Exercise instructions: Scan the records below, and wherever a line has the word "interlocks", pull it out.

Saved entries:
= Beginning of Section =

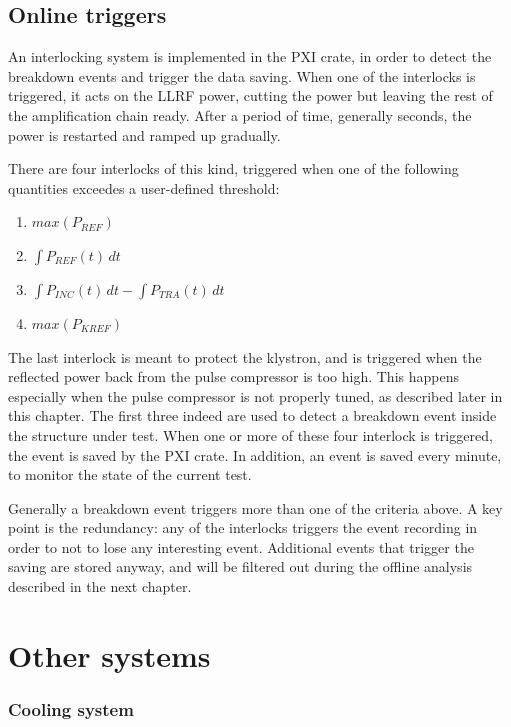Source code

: \subsection[Online triggers]{Online triggers}
 \label{subs:itlk}

An interlocking system is implemented in the PXI crate, in order to detect the breakdown events and trigger the data saving. When one of the interlocks is triggered, it acts on the LLRF power, cutting the power but leaving the rest of the amplification chain ready. After a period of time, generally seconds, the power is restarted and ramped up gradually.

There are four interlocks of this kind, triggered when one of the following quantities exceedes a user-defined threshold:
\begin{enumerate}
\item { $max(P_{REF})$}
\item { $\int P_{REF}(t) \, dt $}
\item { $\int P_{INC}(t)\,dt - \int P_{TRA}(t)\,dt$}
\item { $max(P_{KREF})$}
\end{enumerate}
The last interlock is meant to protect the klystron, and is triggered when the reflected power back from the pulse compressor is too high. This happens especially when the pulse compressor is not properly tuned, as described later in this chapter.
The first three indeed are used to detect a breakdown event inside the structure under test. When one or more of these four interlock is triggered, the event is saved by the PXI crate. In addition, an event is saved every minute, to monitor the state of the current test.

Generally a breakdown event triggers more than one of the criteria above. A key point is the redundancy: any of the interlocks triggers the event recording in order to not to lose any interesting event. Additional events that trigger the saving are stored anyway, and will be filtered out during the offline analysis described in the next chapter.


\section[Other systems]{Other systems}

\subsubsection{Cooling system}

= End of Section =

Written response:
An interlocking system is implemented in the PXI crate, in order to detect the breakdown events and trigger the data saving. When one of the interlocks is triggered, it acts on the LLRF power, cutting the power but leaving the rest of the amplification chain ready. After a period of time, generally seconds, the power is restarted and ramped up gradually.
There are four interlocks of this kind, triggered when one of the following quantities exceedes a user-defined threshold:
Generally a breakdown event triggers more than one of the criteria above. A key point is the redundancy: any of the interlocks triggers the event recording in order to not to lose any interesting event. Additional events that trigger the saving are stored anyway, and will be filtered out during the offline analysis described in the next chapter.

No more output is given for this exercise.